Редактор, почесав голову, попросил переделать рождество на Новый год.
Я согласился неохотно и не тотчас — еще и потому, что в той крестьянской, батрацкой среде, откуда вышел мой герой, Новый год не отмечался, не праздновался, а отмечались праздники престольные и вообще церковные. Но кроме этих холодных, логических соображений играло тут, несомненно, какую-то роль и то, что неосознанный автором прототип буденновца Трофимова получил свой орден на пасху.
Я сказал: неосознанный. Да, не сомневаюсь и подчеркиваю: весь этот маскарад потому только и мог состояться и увенчаться каким-то успехом, что автор не знал и не понимал, откуда что… Сознательно я просто не решился бы так поступить, это казалось бы мне кощунством — и по отношению к отцу, и по отношению к герою.
И вот, наконец, еще один сюжет: «На ялике». Рассказ этот написан как очерк. То есть стилизован под очерк.

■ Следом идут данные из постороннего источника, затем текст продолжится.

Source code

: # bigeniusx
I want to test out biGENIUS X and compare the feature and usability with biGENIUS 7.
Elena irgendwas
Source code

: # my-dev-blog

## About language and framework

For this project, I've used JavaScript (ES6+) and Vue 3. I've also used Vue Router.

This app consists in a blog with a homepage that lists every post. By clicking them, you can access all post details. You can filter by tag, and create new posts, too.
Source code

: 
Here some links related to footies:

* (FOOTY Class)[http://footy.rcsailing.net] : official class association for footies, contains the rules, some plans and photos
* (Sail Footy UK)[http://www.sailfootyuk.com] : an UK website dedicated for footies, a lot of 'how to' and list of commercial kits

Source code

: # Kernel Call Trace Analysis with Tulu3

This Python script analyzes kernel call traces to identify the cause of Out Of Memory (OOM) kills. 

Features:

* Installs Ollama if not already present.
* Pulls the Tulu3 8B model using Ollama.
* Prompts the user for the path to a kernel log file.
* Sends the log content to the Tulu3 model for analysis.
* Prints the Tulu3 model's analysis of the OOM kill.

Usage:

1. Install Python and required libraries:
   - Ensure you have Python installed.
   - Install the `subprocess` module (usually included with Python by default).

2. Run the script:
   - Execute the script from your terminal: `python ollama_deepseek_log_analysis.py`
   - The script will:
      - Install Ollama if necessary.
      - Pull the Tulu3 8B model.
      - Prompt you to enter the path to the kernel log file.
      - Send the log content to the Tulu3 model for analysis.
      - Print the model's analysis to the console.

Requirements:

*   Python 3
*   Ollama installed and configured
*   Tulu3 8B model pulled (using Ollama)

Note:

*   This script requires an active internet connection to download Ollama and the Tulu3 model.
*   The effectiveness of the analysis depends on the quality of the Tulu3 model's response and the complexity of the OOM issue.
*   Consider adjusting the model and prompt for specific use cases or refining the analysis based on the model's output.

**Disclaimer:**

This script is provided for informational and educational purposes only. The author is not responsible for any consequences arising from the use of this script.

В нем очень несложная фабула: летом 1942 года автор переезжает на лодке Неву, наблюдает за мальчиком-перевозчиком, вступает с ним в разговор, узнает, что у мальчика совсем недавно погиб на том же ялике от осколка фашистской бомбы отец, тоже перевозчик… Вряд ли найдется читатель, который усомнился бы в невыдуманности этого рассказа-очерка. А между тем этот рассказ — выдуманный, сочиненный.
Что же было на самом деле?
Весну и начало лета 1942 года я провел в госпитале, в блокированном Ленинграде, на Каменном острове. Тогда там, неподалеку от госпиталя, был лодочный перевоз, соединявший остров с Новой Деревней. На перевозе работал мальчик лет четырнадцати-пятнадцати. Вот и все. Выходит, что рассказ возник на бунинский манер, из самого себя, на пустом месте. Какое-то время мне и самому так казалось. Но потом я понял, что в рассказе очень сложно переплелись, сочетались впечатления 1942 года и впечатления года 1913-го.
Мне не было шести лет, мы жили на даче в Островках, на Неве, в двадцати верстах от Шлиссельбурга. Напомню, что не только Великая Отечественная, но и первая мировая война еще не начинались.
В конце августа утонул молодой перевозчик Капитон, оставил сиротами детей, мальчика и девочку.
Это была первая в моей жизни встреча со смертью и, может быть, самое сильное, самое потрясающее переживание за всю мою долгую (да, уже очень долгую!) шестилетнюю жизнь.
Вот эти-то ранние детские впечатления и переживания, горечь этих переживаний, перемешавшись с впечатлениями и переживаниями другими, блокадными, и подстрекли, взволновали мое воображение, когда я писал трогательную и возвышенную картину гибели придуманного мною новодеревенского перевозчика. Между прочим, память моя даже имя его мне подсказала: героя рассказа, маленького перевозчика, зовут Матвеем Капитоновичем. И Неву, с ее запахами, с ее черной водой, я писал не ту, которую видел перед собой блокадным летом, а ту, что сохранила от детских лет моя память.